Kalimat yang acapkali
muncul dalam sebuah diskusi yang panjang dalam kaitannya dengan seni dan budaya
adalah bagaimana cara untuk mempertahankan seni dan budaya supaya tetap ada dan
terus dilestarikan. Memang, lebih sulit mempertahankan daripada melupakan. Bagi
sebagian orang yang menganggap seni dan budaya adalah hanya hiburan semata,
akan mudah melupakan dan meninggalkan seni dan budaya tersebut. Berbeda dengan
orang yang memiliki filosofi panjang mengenai seni dan budaya tertentu, yang
selalu mendambakan seni itu tetap ada dan dikenal oleh masyarakat luas, mereka
akan mencoba dan tetap berusaha mempertahankan seni dan budaya tersebut dengan
berbagai cara dan kegiatan.
Masuknya arus globalisasi yang semakin deras,
tentulah sangat mempengaruhi pola
perilaku dan berpikir masyarakat mengenai banyak hal. Globalisasi juga merubah
tatanan hidup masyarakat yang semula mereka hidup dalam ketradisionalan menjadi
masyarakat yang sophisticated.
Perubahan ke arah sophisticated inilah
yang kemudian memunculkan gengsi dalam masyarakat sehingga mengurangi ketertarikan
mereka akan budaya lokal yang sangat kaya makna, kaya keteladanan, dan kaya
akan nasehat. Bahkan ada kecenderungan bagi generasi muda untuk mengabaikan dan
melupakan budaya lokal mereka sendiri, mereka beranggapan bahwa seni dan budaya
yang ada, sangat kuno dan sulit untuk diikuti. Padahal menurut Driyarkara
(1980: 8) menyatakan bahwa kesenian selalu melekat pada kehidupan manusia, di
mana ada manusia di situ pasti ada kesenian.

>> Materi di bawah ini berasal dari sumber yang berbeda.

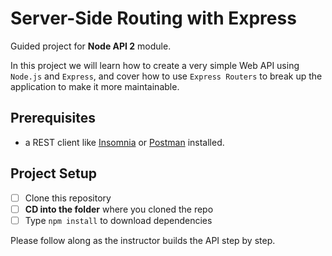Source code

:# Server-Side Routing with Express

Guided project for **Node API 2** module.

In this project we will learn how to create a very simple Web API using `Node.js` and `Express`, and cover how to use `Express Routers` to break up the application to make it more maintainable.

## Prerequisites

- a REST client like [Insomnia](https://insomnia.rest/download/) or [Postman](https://www.getpostman.com/downloads/) installed.

## Project Setup

- [ ] Clone this repository
- [ ] **CD into the folder** where you cloned the repo
- [ ] Type `npm install` to download dependencies

Please follow along as the instructor builds the API step by step.
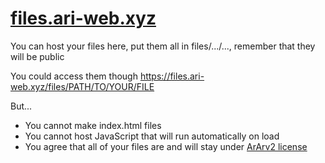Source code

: # [files.ari-web.xyz](https://files.ari-web.xyz)

You can host your files here, put them all in
files/.../..., remember that they will be public

You could access them though https://files.ari-web.xyz/files/PATH/TO/YOUR/FILE

But...

- You cannot make index.html files
- You cannot host JavaScript that will run automatically on load
- You agree that all of your files are and will stay under [ArArv2 license](/LICENSE)

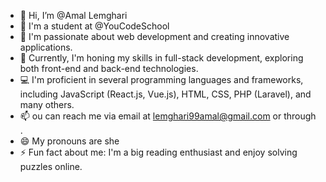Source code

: - 👋 Hi, I’m @Amal Lemghari
- 🏫 I'm a student at @YouCodeSchool
- 👀 I'm passionate about web development and creating innovative applications.
- 🌱 Currently, I'm honing my skills in full-stack development, exploring both front-end and back-end technologies.
- 💻 I'm proficient in several programming languages and frameworks, including JavaScript (React.js, Vue.js), HTML, CSS, PHP (Laravel), and many others.
- 📫 ou can reach me via email at lemghari99amal@gmail.com or through .
- 😄 My pronouns are she
- ⚡ Fun fact about me: I'm a big reading enthusiast and enjoy solving puzzles online.

<!---
MaalGhari/MaalGhari is a ✨ special ✨ repository because its `README.md` (this file) appears on your GitHub profile.
You can click the Preview link to take a look at your changes.
--->
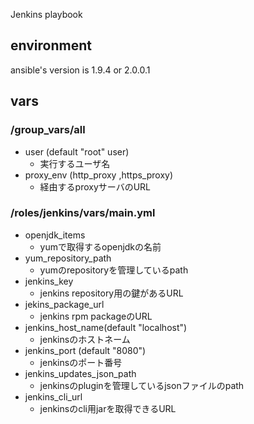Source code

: Jenkins playbook

## environment
ansible's version is 1.9.4 or 2.0.0.1

## vars
### /group_vars/all
* user (default "root" user)
    * 実行するユーザ名
*  proxy_env (http_proxy ,https_proxy)
    * 経由するproxyサーバのURL

### /roles/jenkins/vars/main.yml
* openjdk_items
    * yumで取得するopenjdkの名前
* yum_repository_path
    * yumのrepositoryを管理しているpath
* jenkins_key
    * jenkins repository用の鍵があるURL
* jekins_package_url
    * jenkins rpm packageのURL
* jenkins_host_name(default "localhost")
    * jenkinsのホストネーム
* jenkins_port (default "8080")
    * jenkinsのポート番号
* jenkins_updates_json_path
    * jenkinsのpluginを管理しているjsonファイルのpath
* jenkins_cli_url
    * jenkinsのcli用jarを取得できるURL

Kabupaten Banyumas sebagai salah satu bagian wilayah
propinsi Jawa Tengah, memiliki berbagai macam budaya, seni pagelaran dan
pertunjukan, adat istiadat, dialek, makanan tradisional dan kesenian yang
menarik, hal tersebut dikarenakan letak geografis Banyumas. Budaya Banyumas
terbentuk sebagai akibat kondisi geografis yang terletak di antara dua kekuatan
budaya besar (marginal survival)
yaitu budaya jawa dan budaya sunda. Hal ini mengakibatkan corak kebudayaan
Banyumas yang tidak lepas dari perpaduan kedua wilayah tersebut.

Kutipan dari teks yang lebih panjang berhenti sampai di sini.